Hey there,
just got my RPi3 a few days ago and was wondering for the proper CFLAGS.
Obaining them the usual way by running
Code: Select all
gcc -march=native -mtune=cortex-a53 -Q --help=target
always resulted in a segfault. Turns out that the Cortex-A53 and the Cortex-A57 were not implemented in the GCC CPU list for AARCH32 (ARM32bit); whilst being present in the AARCH64.
A patch was suggested way earlier down the road here:
https://gcc.gnu.org/ml/gcc-patches/2014 ... 00585.html
So I ran the ebuild commands manually, patching the file to contain the two CPUs, after that it would suddenly recognize the "native" switch on my RPi3.
Of course, this is not a permanent solution, as any GCC update will waste your manually patched installation.
For your reference, I have run the usual command (see above) to obtain the flags being used for the RPi3 with
-march=native, please find them below:
Die folgenden Optionen sind zielspezifisch:
-mabi= aapcs-linux
-mabort-on-noreturn [ausgeschaltet]
-mandroid [ausgeschaltet]
-mapcs [ausgeschaltet]
-mapcs-float [ausgeschaltet]
-mapcs-frame [ausgeschaltet]
-mapcs-reentrant [ausgeschaltet]
-mapcs-stack-check [ausgeschaltet]
-march= armv8-a+crc
-marm [eingeschaltet]
-masm-syntax-unified [ausgeschaltet]
-mbig-endian [ausgeschaltet]
-mbionic [ausgeschaltet]
-mcallee-super-interworking [ausgeschaltet]

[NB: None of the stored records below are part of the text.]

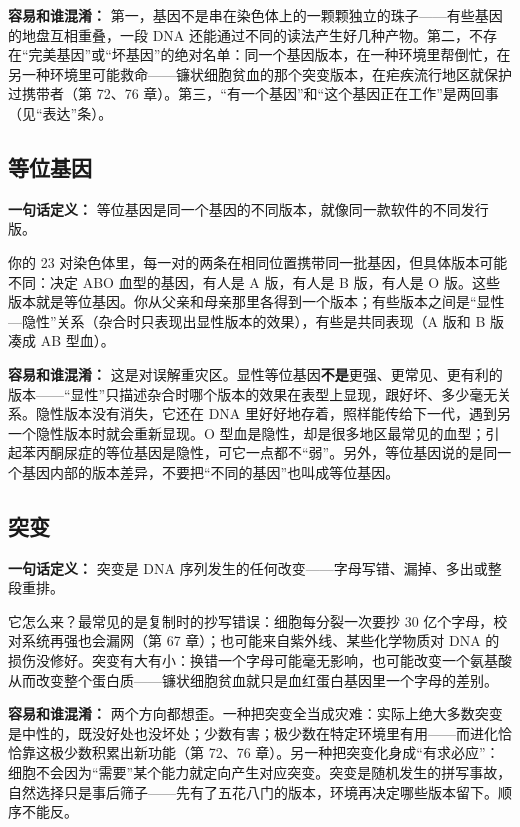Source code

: \textbf{容易和谁混淆：} 第一，基因不是串在染色体上的一颗颗独立的珠子——有些基因的地盘互相重叠，一段 DNA 还能通过不同的读法产生好几种产物。第二，不存在“完美基因”或“坏基因”的绝对名单：同一个基因版本，在一种环境里帮倒忙，在另一种环境里可能救命——镰状细胞贫血的那个突变版本，在疟疾流行地区就保护过携带者（第 72、76 章）。第三，“有一个基因”和“这个基因正在工作”是两回事（见“表达”条）。

\subsection{等位基因}

\textbf{一句话定义：} 等位基因是同一个基因的不同版本，就像同一款软件的不同发行版。

你的 23 对染色体里，每一对的两条在相同位置携带同一批基因，但具体版本可能不同：决定 ABO 血型的基因，有人是 A 版，有人是 B 版，有人是 O 版。这些版本就是等位基因。你从父亲和母亲那里各得到一个版本；有些版本之间是“显性—隐性”关系（杂合时只表现出显性版本的效果），有些是共同表现（A 版和 B 版凑成 AB 型血）。

\textbf{容易和谁混淆：} 这是对误解重灾区。显性等位基因\textbf{不是}更强、更常见、更有利的版本——“显性”只描述杂合时哪个版本的效果在表型上显现，跟好坏、多少毫无关系。隐性版本没有消失，它还在 DNA 里好好地存着，照样能传给下一代，遇到另一个隐性版本时就会重新显现。O 型血是隐性，却是很多地区最常见的血型；引起苯丙酮尿症的等位基因是隐性，可它一点都不“弱”。另外，等位基因说的是同一个基因内部的版本差异，不要把“不同的基因”也叫成等位基因。

\subsection{突变}

\textbf{一句话定义：} 突变是 DNA 序列发生的任何改变——字母写错、漏掉、多出或整段重排。

它怎么来？最常见的是复制时的抄写错误：细胞每分裂一次要抄 30 亿个字母，校对系统再强也会漏网（第 67 章）；也可能来自紫外线、某些化学物质对 DNA 的损伤没修好。突变有大有小：换错一个字母可能毫无影响，也可能改变一个氨基酸从而改变整个蛋白质——镰状细胞贫血就只是血红蛋白基因里一个字母的差别。

\textbf{容易和谁混淆：} 两个方向都想歪。一种把突变全当成灾难：实际上绝大多数突变是中性的，既没好处也没坏处；少数有害；极少数在特定环境里有用——而进化恰恰靠这极少数积累出新功能（第 72、76 章）。另一种把突变化身成“有求必应”：细胞不会因为“需要”某个能力就定向产生对应突变。突变是随机发生的拼写事故，自然选择只是事后筛子——先有了五花八门的版本，环境再决定哪些版本留下。顺序不能反。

-mcaller-super-interworking [ausgeschaltet]
-mcpu= [Standard]
-mfix-cortex-m3-ldrd [eingeschaltet]
-mfloat-abi= hard
-mfp16-format= none
-mfpu= vfpv3-d16
-mglibc [eingeschaltet]
-mhard-float
-mlittle-endian [eingeschaltet]
-mlong-calls [ausgeschaltet]
-mneon-for-64bits [ausgeschaltet]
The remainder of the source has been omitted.